**Problem requirements:** Where does the word "stol" show up in the data? Please find each such line and copy it.

Saved entries
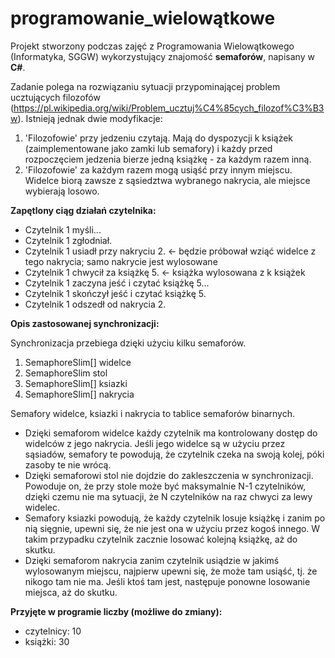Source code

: # programowanie_wielowątkowe

Projekt stworzony podczas zajęć z Programowania Wielowątkowego (Informatyka, SGGW) wykorzystujący znajomość <b>semaforów</b>, napisany w <b>C#</b>.

Zadanie polega na rozwiązaniu sytuacji przypominającej problem ucztujących filozofów (https://pl.wikipedia.org/wiki/Problem_ucztuj%C4%85cych_filozof%C3%B3w). Istnieją jednak dwie modyfikacje:
1) 'Filozofowie' przy jedzeniu czytają. Mają do dyspozycji k książek (zaimplementowane jako zamki lub semafory) i każdy przed rozpoczęciem jedzenia bierze jedną książkę - za każdym razem inną.
2) 'Filozofowie' za każdym razem mogą usiąść przy innym miejscu. Widelce biorą zawsze z sąsiedztwa wybranego nakrycia, ale miejsce wybierają losowo.

<b>Zapętlony ciąg działań czytelnika:</b>
* Czytelnik 1 myśli...
* Czytelnik 1 zgłodniał.
* Czytelnik 1 usiadł przy nakryciu 2.             <- będzie próbował wziąć widelce z tego nakrycia; samo nakrycie jest wylosowane
* Czytelnik 1 chwycił za książkę 5.               <- książka wylosowana z k książek
* Czytelnik 1 zaczyna jeść i czytać książkę 5...
* Czytelnik 1 skończył jeść i czytać książkę 5.
* Czytelnik 1 odszedł od nakrycia 2.

<b>Opis zastosowanej synchronizacji:</b>

Synchronizacja przebiega dzięki użyciu kilku semaforów.
1) SemaphoreSlim[] widelce
2) SemaphoreSlim stol
3) SemaphoreSlim[] ksiazki
4) SemaphoreSlim[] nakrycia

Semafory widelce, ksiazki i nakrycia to tablice semaforów binarnych.

* Dzięki semaforom widelce każdy czytelnik ma kontrolowany dostęp do widelców z jego nakrycia. Jeśli jego widelce są w użyciu przez sąsiadów, semafory te powodują, że czytelnik czeka na swoją kolej, póki zasoby te nie wrócą.
* Dzięki semaforowi stol nie dojdzie do zakleszczenia w synchronizacji. Powoduje on, że przy stole może być maksymalnie N-1 czytelników, dzięki czemu nie ma sytuacji, że N czytelników na raz chwyci za lewy widelec.
* Semafory ksiazki powodują, że każdy czytelnik losuje książkę i zanim po nią sięgnie, upewni się, że nie jest ona w użyciu przez kogoś innego. W takim przypadku czytelnik zacznie losować kolejną książkę, aż do skutku.
* Dzięki semaforom nakrycia zanim czytelnik usiądzie w jakimś wylosowanym miejscu, najpierw upewni się, że może tam usiąść, tj. że nikogo tam nie ma. Jeśli ktoś tam jest, następuje ponowne losowanie miejsca, aż do skutku.


<b>Przyjęte w programie liczby (możliwe do zmiany):</b>
- czytelnicy: 10
- książki: 30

**Task solution:**
2) SemaphoreSlim stol
* Dzięki semaforowi stol nie dojdzie do zakleszczenia w synchronizacji. Powoduje on, że przy stole może być maksymalnie N-1 czytelników, dzięki czemu nie ma sytuacji, że N czytelników na raz chwyci za lewy widelec.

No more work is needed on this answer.